### Task objective
Starting with the line that contains "### What port does ping work over?" and stopping after the line that contains "### IPS vs Firewall", copy the entries below exactly. Include nothing else.

### Data supplied
=====

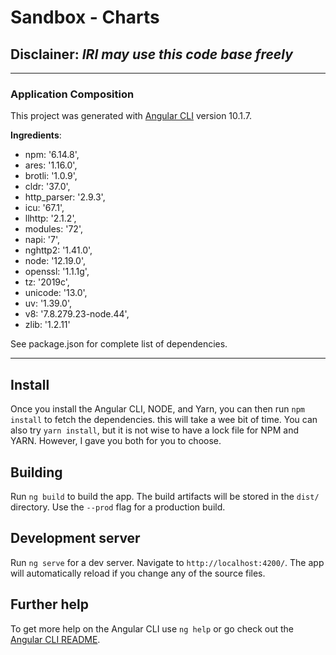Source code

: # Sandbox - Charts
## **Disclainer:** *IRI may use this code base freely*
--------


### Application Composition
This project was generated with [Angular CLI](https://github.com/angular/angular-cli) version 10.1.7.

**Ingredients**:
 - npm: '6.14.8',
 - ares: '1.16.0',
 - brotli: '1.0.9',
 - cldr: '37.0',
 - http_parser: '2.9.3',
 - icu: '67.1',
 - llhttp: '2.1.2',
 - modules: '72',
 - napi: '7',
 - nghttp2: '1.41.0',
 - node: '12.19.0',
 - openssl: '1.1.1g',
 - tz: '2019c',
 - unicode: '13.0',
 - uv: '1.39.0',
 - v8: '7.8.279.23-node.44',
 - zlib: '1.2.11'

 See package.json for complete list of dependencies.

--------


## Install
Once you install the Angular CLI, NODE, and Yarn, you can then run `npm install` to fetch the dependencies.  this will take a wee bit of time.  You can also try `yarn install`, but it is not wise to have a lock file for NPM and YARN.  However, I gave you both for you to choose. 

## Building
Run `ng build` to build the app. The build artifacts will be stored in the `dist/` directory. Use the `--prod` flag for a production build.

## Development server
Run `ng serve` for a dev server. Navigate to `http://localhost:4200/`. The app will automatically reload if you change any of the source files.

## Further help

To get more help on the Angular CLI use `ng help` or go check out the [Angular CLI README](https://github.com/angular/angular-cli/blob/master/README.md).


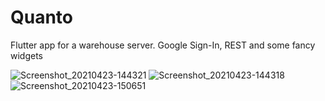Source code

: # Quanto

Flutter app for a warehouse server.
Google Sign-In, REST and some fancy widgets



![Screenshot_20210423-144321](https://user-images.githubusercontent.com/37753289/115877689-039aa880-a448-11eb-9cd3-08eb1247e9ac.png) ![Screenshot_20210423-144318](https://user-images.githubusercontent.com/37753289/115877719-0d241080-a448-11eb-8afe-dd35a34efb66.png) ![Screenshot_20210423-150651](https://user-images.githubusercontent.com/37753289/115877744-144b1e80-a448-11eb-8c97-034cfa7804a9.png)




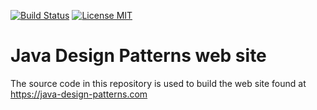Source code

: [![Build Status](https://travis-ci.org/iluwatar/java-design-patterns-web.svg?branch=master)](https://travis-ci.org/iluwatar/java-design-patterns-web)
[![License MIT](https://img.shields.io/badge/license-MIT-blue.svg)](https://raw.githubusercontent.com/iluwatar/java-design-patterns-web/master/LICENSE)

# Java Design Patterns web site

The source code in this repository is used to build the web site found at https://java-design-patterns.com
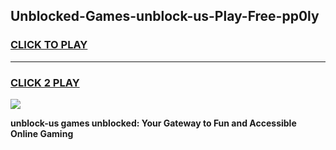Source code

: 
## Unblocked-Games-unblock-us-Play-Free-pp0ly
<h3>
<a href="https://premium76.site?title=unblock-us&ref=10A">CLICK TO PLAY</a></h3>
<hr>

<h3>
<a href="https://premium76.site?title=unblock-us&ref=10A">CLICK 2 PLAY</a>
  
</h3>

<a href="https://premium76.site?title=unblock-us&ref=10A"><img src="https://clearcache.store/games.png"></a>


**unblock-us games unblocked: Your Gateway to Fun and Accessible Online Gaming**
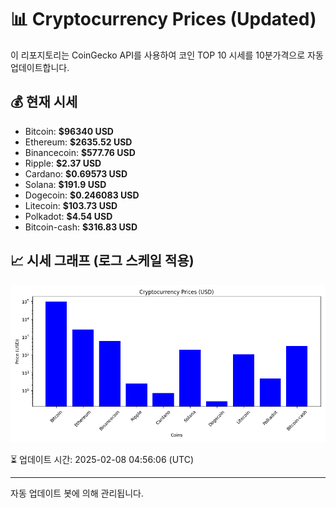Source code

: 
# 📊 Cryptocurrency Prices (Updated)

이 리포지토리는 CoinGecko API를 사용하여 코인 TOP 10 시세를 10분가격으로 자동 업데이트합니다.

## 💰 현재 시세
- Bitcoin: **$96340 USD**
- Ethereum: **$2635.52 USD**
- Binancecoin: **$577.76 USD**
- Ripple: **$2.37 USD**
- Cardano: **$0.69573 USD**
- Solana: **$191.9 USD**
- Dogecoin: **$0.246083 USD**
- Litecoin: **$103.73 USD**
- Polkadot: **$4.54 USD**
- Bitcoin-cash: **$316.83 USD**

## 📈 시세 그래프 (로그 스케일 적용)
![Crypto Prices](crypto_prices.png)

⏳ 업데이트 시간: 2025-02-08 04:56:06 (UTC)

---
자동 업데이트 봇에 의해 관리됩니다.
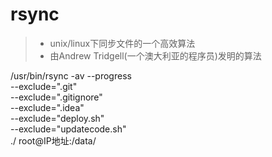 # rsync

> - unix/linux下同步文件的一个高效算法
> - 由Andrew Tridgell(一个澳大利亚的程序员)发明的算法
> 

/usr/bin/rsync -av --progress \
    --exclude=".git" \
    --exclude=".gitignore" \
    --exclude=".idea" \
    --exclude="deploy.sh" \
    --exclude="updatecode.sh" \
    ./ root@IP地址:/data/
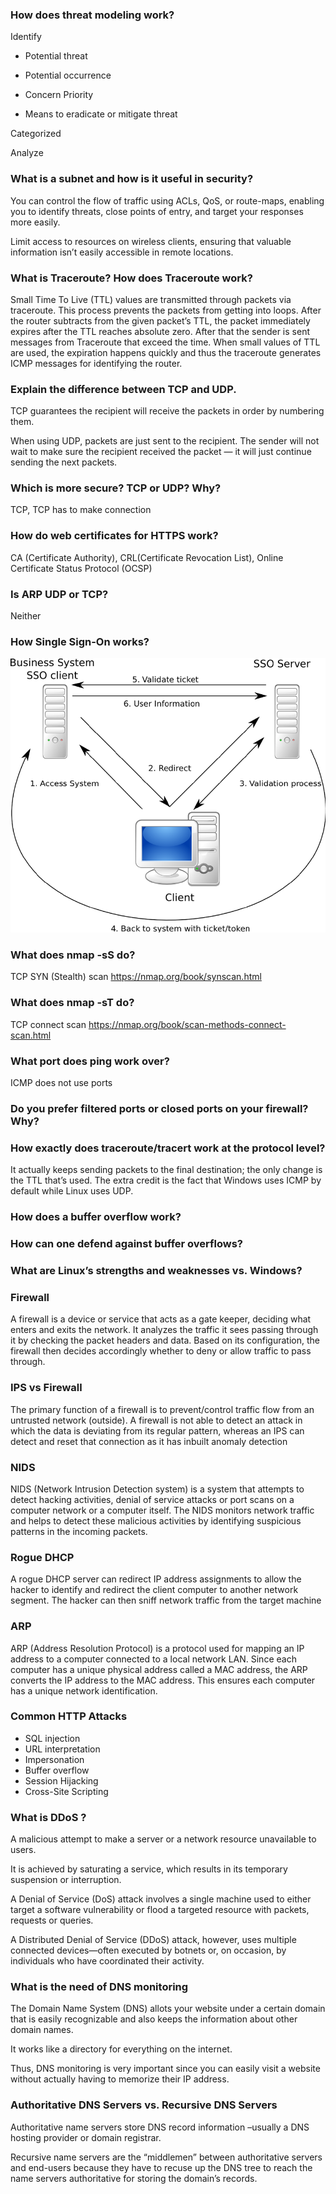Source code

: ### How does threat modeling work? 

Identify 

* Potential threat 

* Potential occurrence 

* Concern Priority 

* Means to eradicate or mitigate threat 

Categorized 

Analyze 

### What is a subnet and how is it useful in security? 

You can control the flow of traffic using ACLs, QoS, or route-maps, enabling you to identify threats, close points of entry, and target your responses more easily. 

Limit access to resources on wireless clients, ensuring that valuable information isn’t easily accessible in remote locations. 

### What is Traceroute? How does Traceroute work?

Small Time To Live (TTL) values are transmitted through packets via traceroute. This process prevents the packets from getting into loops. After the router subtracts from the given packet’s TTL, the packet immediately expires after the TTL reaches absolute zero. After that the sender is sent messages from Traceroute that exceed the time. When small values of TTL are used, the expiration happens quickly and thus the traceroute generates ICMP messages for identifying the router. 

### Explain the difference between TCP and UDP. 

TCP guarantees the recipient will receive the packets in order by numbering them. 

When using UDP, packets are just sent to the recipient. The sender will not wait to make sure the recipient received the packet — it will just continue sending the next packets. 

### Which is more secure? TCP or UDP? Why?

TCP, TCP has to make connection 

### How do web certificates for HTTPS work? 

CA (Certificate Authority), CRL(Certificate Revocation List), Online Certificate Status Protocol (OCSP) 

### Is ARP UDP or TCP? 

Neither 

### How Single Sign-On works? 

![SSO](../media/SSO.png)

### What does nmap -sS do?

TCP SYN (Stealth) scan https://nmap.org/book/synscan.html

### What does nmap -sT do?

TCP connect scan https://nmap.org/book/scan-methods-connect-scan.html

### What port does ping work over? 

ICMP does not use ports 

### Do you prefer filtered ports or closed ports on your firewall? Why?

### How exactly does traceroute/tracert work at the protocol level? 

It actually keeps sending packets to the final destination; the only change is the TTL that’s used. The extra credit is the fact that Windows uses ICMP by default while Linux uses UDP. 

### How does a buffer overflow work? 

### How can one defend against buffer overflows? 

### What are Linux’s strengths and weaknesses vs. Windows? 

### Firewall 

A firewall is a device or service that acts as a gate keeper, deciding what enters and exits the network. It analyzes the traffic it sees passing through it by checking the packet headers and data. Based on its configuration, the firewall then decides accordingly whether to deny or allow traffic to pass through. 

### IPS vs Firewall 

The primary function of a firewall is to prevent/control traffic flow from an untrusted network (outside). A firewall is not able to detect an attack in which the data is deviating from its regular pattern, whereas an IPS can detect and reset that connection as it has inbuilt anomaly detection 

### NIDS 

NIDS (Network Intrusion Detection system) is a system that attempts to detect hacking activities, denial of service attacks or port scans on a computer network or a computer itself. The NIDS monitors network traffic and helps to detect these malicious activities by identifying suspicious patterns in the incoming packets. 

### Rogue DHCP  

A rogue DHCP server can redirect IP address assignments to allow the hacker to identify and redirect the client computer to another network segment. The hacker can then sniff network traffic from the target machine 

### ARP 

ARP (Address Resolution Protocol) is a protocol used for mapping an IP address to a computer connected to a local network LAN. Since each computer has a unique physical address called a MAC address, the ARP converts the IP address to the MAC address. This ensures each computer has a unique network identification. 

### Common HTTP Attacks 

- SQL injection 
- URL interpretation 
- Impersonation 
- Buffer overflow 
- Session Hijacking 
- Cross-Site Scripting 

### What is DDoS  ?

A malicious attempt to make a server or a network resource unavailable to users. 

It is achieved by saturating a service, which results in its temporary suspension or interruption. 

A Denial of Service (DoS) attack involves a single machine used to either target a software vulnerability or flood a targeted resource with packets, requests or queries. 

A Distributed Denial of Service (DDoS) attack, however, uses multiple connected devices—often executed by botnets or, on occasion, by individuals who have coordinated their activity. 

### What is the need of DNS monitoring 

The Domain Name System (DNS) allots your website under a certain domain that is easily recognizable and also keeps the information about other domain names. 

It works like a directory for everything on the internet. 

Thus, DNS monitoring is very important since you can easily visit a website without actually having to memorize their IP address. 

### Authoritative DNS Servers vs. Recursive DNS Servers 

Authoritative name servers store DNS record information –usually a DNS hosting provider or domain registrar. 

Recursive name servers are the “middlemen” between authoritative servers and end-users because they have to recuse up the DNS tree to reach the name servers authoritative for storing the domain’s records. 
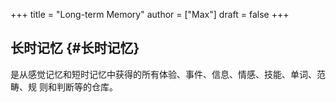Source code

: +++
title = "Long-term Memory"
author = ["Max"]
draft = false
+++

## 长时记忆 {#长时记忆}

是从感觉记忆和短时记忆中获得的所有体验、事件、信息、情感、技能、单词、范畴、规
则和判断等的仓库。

=====

### The answer
### What port does ping work over? 

ICMP does not use ports 

### Do you prefer filtered ports or closed ports on your firewall? Why?

### How exactly does traceroute/tracert work at the protocol level? 

It actually keeps sending packets to the final destination; the only change is the TTL that’s used. The extra credit is the fact that Windows uses ICMP by default while Linux uses UDP. 

### How does a buffer overflow work? 

### How can one defend against buffer overflows? 

### What are Linux’s strengths and weaknesses vs. Windows? 

### Firewall 

A firewall is a device or service that acts as a gate keeper, deciding what enters and exits the network. It analyzes the traffic it sees passing through it by checking the packet headers and data. Based on its configuration, the firewall then decides accordingly whether to deny or allow traffic to pass through. 

### IPS vs Firewall 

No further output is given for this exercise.